> _DIRECTIONS_
In the data below, which lines hold the word "मरणभय"? Copy them.

Plain-text document sources:
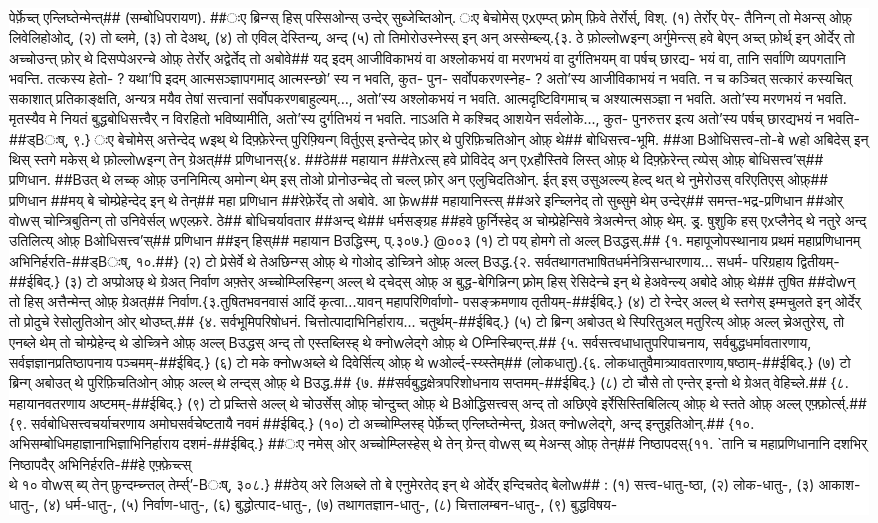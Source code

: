 पेर्फ़ेच्त् एन्लिघ्तेन्मेन्त्## (सम्बोधिपरायण). ##ःए ब्रिन्ग्स् हिस् पस्सिओन्स् उन्देर् 
सुब्जेच्तिओन्. ःए बेचोमेस् एxएम्प्त् फ़्रोम् फ़िवे तेर्रोर्स्, विश्. (१) तेर्रोर् पेर्-
तैनिन्ग् तो मेअन्स् ओफ़् लिवेलिहोओद्, (२) तो ब्लमे, (३) तो देअथ्, (४) तो एविल्
देस्तिन्य्, अन्द् (५) तो तिमोरोउस्नेस्स् इन् अन् अस्सेम्ब्ल्य्.{३. ठे फ़ोल्लोwइन्ग् अर्गुमेन्त्स् हवे बेएन् अच्त् फ़ोर्थ् इन् ओर्देर् तो अच्चोउन्त् फ़ोर् थे 
दिसप्पेअरन्चे ओफ़् तेर्रोर् अद्वेर्तेद् तो अबोवे## यद् इदम् आजीविकाभयं वा 
अश्लोकभयं वा मरणभयं वा दुर्गतिभयम् वा पर्षच् छारद्य-
भयं वा, तानि सर्वाणि व्यपगतानि भवन्ति. तत्कस्य हेतो- ? यथा’पि 
इदम् आत्मसञ्ज्ञापगमाद् आत्मस्न्छो’ स्य न भवति, कुत- पुन-
सर्वोपकरणस्नेह- ? अतो’स्य आजीविकाभयं न भवति. न च 
कञ्चित् सत्कारं कस्यचित् सकाशात् प्रतिकाङ्क्षति, अन्यत्र मयैव
तेषां सत्त्वानां सर्वोपकरणबाहुल्यम्…, अतो’स्य अश्लोकभयं 
न भवति. आत्मदृष्टिविगमाच् च अश्यात्मसञ्ज्ञा न भवति. अतो’स्य 
मरणभयं न भवति. मृतस्यैव मे नियतं बुद्धबोधिसत्त्वैर्
न विरहितो भविष्यामीति, अतो’स्य दुर्गतिभयं न भवति. नाऽअति 
मे कश्चिद् आशयेन सर्वलोके..., कुत- पुनरुत्तर इत्य अतो’स्य पर्षच्
छारद्यभयं न भवति-##ड्Bःष्, ९.} ःए बेचोमेस् अत्तेन्देद् 
wइथ् थे दिफ़्फ़ेरेन्त् पुरिफ़्यिन्ग् विर्तुएस् इन्तेन्देद् फ़ोर् थे पुरिफ़िचतिओन् ओफ़् थे##
बोधिसत्त्व-भूमि.
##आ Bओधिसत्त्व-तो-बे wहो अबिदेस् इन् थिस् स्तगे मकेस् थे फ़ोल्लोwइन्ग् 
तेन् ग्रेअत्## प्रणिधानस्{४. ##ठे## महायान ##तेxत्स् हवे प्रोविदेद् अन् एxहौस्तिवे लिस्त् ओफ़् थे दिफ़्फ़ेरेन्त् त्य्पेस् 
ओफ़् बोधिसत्त्व’स्## प्रणिधान. ##Bउत् थे लच्क् ओफ़् उननिमित्य् अमोन्ग् थेम् इस् 
तोओ प्रोनोउन्चेद् तो चल्ल् फ़ोर् अन् एलुचिदतिओन्. ईत् इस् उसुअल्ल्य् हेल्द् थत् थे 
नुमेरोउस् वरिएतिएस् ओफ़्## प्रणिधान ##मय् बे चोम्प्रेहेन्देद् इन् थे तेन्## महा
प्रणिधान ##रेफ़ेर्रेद् तो अबोवे. आ फ़ेw## महायानिस्त्स् ##अरे इन्च्लिनेद् तो सुब्सुमे
थेम् उन्देर्## समन्त-भद्र-प्रणिधान ##ओर् वोwस् चोन्त्रिबुतिन्ग् तो उनिवेर्सल् 
wएल्फ़रे. ठे## बोधिचर्यावतार ##अन्द् थे## धर्मसङ्ग्रह ##हवे फ़ुर्निस्हेद् अ 
चोम्प्रेहेन्सिवे त्रेअत्मेन्त् ओफ़् थेम्. ड्र्. षुशुकि हस् एxप्लैनेद् थे नतुरे 
अन्द् उतिलित्य् ओफ़् Bओधिसत्त्व’स्## प्रणिधान ##इन् हिस्## महायान Bउद्धिस्म्, प्.३०७.}
@००३
(१) टो पय् होमगे तो अल्ल् Bउद्धस्.## {१. महापूजोपस्थानाय प्रथमं महाप्रणिधानम् अभिनिर्हरति-##ड्Bःष्, १०.##}
(२) टो प्रेसेर्वे थे तेअछिन्ग्स् ओफ़् थे गोओद् डोच्त्रिने ओफ़् अल्ल् Bउद्ध.{२. सर्वतथागतभाषितधर्मनेत्रिसन्धारणाय… सधर्म-
परिग्रहाय द्वितीयम्-##ईबिद्.}
(३) टो अप्प्रोअछ् थे ग्रेअत् निर्वाण अफ़्तेर् अच्चोम्प्लिस्हिन्ग् अल्ल् थे द्चेद्स्
ओफ़् अ बुद्ध-बेगिन्निन्ग् फ़्रोम् हिस् रेसिदेन्चे इन् थे हेअवेन्ल्य् अबोदे
ओफ़् थे## तुषित ##दोwन् तो हिस् अत्तैन्मेन्त् ओफ़् ग्रेअत्## निर्वाण.{३.तुषितभवनवासं आदिं कृत्वा...यावन् महापरिणिर्वाणो-
पसङ्क्रमणाय तृतीयम्-##ईबिद्.}
(४) टो रेन्देर् अल्ल् थे स्तगेस् इम्मचुलते इन् ओर्देर् तो प्रोदुचे रेसोलुतिओन्
ओर् थोउघ्त्.## {४. सर्वभूमिपरिषोधनं. चित्तोत्पादाभिनिर्हाराय... चतुर्थम्-##ईबिद्.}
(५) टो ब्रिन्ग् अबोउत् थे स्पिरितुअल् मतुरित्य् ओफ़् अल्ल् च्रेअतुरेस्, तो एनब्ले
थेम् तो चोम्प्रेहेन्द् थे डोच्त्रिने ओफ़् अल्ल् Bउद्धस् अन्द् तो एस्तब्लिस्ह्
थे क्नोwलेद्गे ओफ़् थे Oम्निस्चिएन्त्.## {५. सर्वसत्त्वधाधातुपरिपाचनाय, सर्वबुद्धधर्मावतारणाय,
सर्वज्ञज्ञानप्रतिष्ठापनाय पञ्चमम्-##ईबिद्.}
(६) टो मके क्नोwअब्ले थे दिवेर्सित्य् ओफ़् थे wओर्ल्द्-स्य्स्तेम्## (लोकधातु).{६. लोकधातुवैमात्र्यावतारणाय,षष्ठाम्-##ईबिद्.}
(७) टो ब्रिन्ग् अबोउत् थे पुरिफ़िचतिओन् ओफ़् अल्ल् थे लन्द्स् ओफ़् थे Bउद्ध.## {७. ##सर्वबुद्धक्षेत्रपरिशोधनाय सप्तमम्-##ईबिद्.}
(८) टो चौसे तो एन्तेर् इन्तो थे ग्रेअत् वेहिच्ले.## {८. महायानवतरणाय अष्टमम्-##ईबिद्.}
(९) टो प्रच्तिसे अल्ल् थे चोउर्सेस् ओफ़् चोन्दुच्त् ओफ़् थे Bओद्धिसत्त्वस् अन्द् तो अछिएवे इर्रेसिस्तिबिलित्य् ओफ़् थे स्तते ओफ़् अल्ल् एफ़्फ़ोर्त्स्.## {९. सर्वबोधिसत्त्वचर्याचरणाय अमोघसर्वचेष्टतायै नवमं ##ईबिद्.}
(१०) टो अच्चोम्प्लिस्ह् पेर्फ़ेच्त् एन्लिघ्तेन्मेन्त्, ग्रेअत् क्नोwलेद्गे, अन्द् 
इन्तुइतिओन्.## {१०. अभिसम्बोधिमहाज्ञानाभिज्ञाभिनिर्हाराय दशमं-##ईबिद्.}
##ःए नमेस् ओर् अच्चोम्प्लिस्हेस् थे तेन् ग्रेन्त् वोwस् ब्य् मेअन्स् ओफ़् तेन्## 
निष्ठापदस्{११. `तानि च महाप्रणिधानानि दशभिर् निष्ठापदैर् अभिनिर्हरति-##हे एफ़्फ़ेच्त्स्  
थे १० वोwस् ब्य् तेन् फ़ुन्दम्च्न्तल् तेर्म्स्’-Bःष्, ३०८.} ##ठेय् अरे लिअब्ले तो बे एनुमेरतेद् इन् थे ओर्देर् 
इन्दिचतेद् बेलोw## : (१) सत्त्व-धातु-ष्ठा, (२) लोक-धातु-, (३) आकाश-
धातु-, (४) धर्म-धातु-, (५) निर्वाण-धातु-, (६) बुद्धोत्पाद-धातु-, 
(७) तथागतज्ञान-धातु-, (८) चित्तालम्बन-धातु-, (९) बुद्धविषय-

> _YOUR RESPONSE_
अश्लोकभयं वा मरणभयं वा दुर्गतिभयम् वा पर्षच् छारद्य-
मरणभयं न भवति. मृतस्यैव मे नियतं बुद्धबोधिसत्त्वैर्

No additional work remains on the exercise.